La direction d'un super PAC républicain de premier plan a sonné l'alarme au sein de son parti : la majorité républicaine au Sénat est « en danger ».
Cela ressort d'une note interne partagée avec Politico et publiée par le puissant super PAC républicain et allié des Koch, Americans for Prosperity Action. Dans ce document, des personnalités éminentes du parti républicain appellent leurs camarades conservateurs à se concentrer sur la crise du coût de la vie, sous peine de subir une lourde défaite lors des élections de mi-mandat de novembre.
« En l'état actuel des choses, nous estimons que la majorité républicaine au Sénat est en danger », écrivent Emily Seidel, conseillère principale de l'AFP, et Nathan Nascimento, directeur exécutif. « Nos sondages internes dans plusieurs États clés et nos conversations individuelles avec les électeurs montrent que, pour la première fois, les démocrates bénéficient d'une plus grande confiance sur les questions économiques et d'inflation. »

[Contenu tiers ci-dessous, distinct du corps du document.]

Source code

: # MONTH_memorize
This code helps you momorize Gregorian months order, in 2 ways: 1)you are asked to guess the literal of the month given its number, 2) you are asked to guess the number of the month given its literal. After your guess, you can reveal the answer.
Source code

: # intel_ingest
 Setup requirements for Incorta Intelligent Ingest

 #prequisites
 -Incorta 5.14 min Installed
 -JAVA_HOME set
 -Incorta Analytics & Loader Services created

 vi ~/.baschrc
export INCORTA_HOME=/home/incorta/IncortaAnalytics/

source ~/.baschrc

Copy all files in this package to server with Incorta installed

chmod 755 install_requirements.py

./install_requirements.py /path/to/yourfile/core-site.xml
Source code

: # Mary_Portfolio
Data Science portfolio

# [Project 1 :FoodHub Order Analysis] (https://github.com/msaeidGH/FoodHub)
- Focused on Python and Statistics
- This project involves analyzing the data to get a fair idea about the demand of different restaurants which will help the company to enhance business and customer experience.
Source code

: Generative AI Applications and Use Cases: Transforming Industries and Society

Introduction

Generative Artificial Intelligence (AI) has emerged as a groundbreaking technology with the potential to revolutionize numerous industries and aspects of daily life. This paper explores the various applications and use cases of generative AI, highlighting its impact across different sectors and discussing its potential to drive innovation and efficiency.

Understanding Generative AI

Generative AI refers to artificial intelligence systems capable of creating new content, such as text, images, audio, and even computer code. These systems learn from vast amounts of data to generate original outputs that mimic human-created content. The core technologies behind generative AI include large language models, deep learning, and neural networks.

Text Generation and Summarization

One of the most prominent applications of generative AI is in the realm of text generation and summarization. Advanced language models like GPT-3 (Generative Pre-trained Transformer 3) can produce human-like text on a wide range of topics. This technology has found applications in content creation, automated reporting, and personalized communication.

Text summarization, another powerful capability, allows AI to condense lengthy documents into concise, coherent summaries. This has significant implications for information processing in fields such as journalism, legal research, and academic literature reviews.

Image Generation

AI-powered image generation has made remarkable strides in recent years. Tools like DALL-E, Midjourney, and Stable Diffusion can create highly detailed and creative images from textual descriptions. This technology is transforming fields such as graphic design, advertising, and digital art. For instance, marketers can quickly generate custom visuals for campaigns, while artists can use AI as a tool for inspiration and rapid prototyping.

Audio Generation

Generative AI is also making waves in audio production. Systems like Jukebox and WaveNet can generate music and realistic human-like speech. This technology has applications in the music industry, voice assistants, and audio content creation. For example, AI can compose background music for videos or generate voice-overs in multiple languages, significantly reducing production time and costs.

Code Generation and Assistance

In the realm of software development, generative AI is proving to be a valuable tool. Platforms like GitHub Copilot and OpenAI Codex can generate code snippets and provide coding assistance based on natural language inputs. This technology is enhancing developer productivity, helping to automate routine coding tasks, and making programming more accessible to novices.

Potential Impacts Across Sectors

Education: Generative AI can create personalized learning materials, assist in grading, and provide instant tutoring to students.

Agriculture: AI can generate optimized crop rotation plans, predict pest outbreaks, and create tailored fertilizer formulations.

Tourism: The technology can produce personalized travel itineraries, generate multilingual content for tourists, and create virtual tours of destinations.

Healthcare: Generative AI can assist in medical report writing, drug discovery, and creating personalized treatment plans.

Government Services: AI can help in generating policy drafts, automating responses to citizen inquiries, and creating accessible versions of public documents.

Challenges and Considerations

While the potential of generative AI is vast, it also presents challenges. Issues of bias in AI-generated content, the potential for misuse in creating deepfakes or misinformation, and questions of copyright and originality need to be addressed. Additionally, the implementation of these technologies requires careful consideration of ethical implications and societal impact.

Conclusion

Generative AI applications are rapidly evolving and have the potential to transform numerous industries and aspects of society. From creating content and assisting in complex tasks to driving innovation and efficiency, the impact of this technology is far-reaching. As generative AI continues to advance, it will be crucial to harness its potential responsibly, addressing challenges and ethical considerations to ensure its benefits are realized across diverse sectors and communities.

Alors que la perte de leur majorité au Sénat semblait impensable il y a quelques mois à peine, la chute vertigineuse du taux d'approbation du président Donald Trump a entraîné l'ensemble du parti dans sa chute. Désormais, il semble presque certain que les démocrates reprendront la Chambre des représentants, tandis que des signaux d'alerte clignotent au Sénat, plusieurs États républicains auparavant « sûrs » ayant récemment basculé vers une teinte violette. Cela annonce de sérieuses turbulences à l'approche des élections.
La perte des deux chambres du Congrès représenterait un coup dur pour le programme républicain. Au minimum, cela constituerait un obstacle majeur aux politiques du président, qui se sont révélées très impopulaires. Au maximum, cela pourrait conduire à sa destitution totale. Lors d'un récent sondage, la majorité des électeurs s'est déclarée favorable à une procédure de destitution, dont 1 personne sur 5 ayant voté pour Trump en 2024.
Face à ce qui ne serait rien de moins qu'un désastre politique, la note de l'APA presse les républicains de faire du coût de la vie leur priorité, une préoccupation que les électeurs ont massivement citée comme leur principale priorité lors de la dernière élection présidentielle.
« Le moment d'agir, c'est maintenant », a écrit l'APA, appelant à « se concentrer sans relâche sur la réduction des coûts et leur maintien à un niveau bas… Chaque combat politique, chaque discours dans l'hémicycle, chaque événement de campagne doit répondre à une seule question : que faites-vous pour réduire le coût de la vie des familles de travailleurs ? »
Cela intervient alors que les sondages révèlent que les Américains portent un jugement désastreux sur les performances de Trump et de son parti en matière de coût de la vie. Une nouvelle enquête indique que seulement 22 % des personnes interrogées approuvent la manière dont ils gèrent cette question spécifique — un niveau historiquement bas.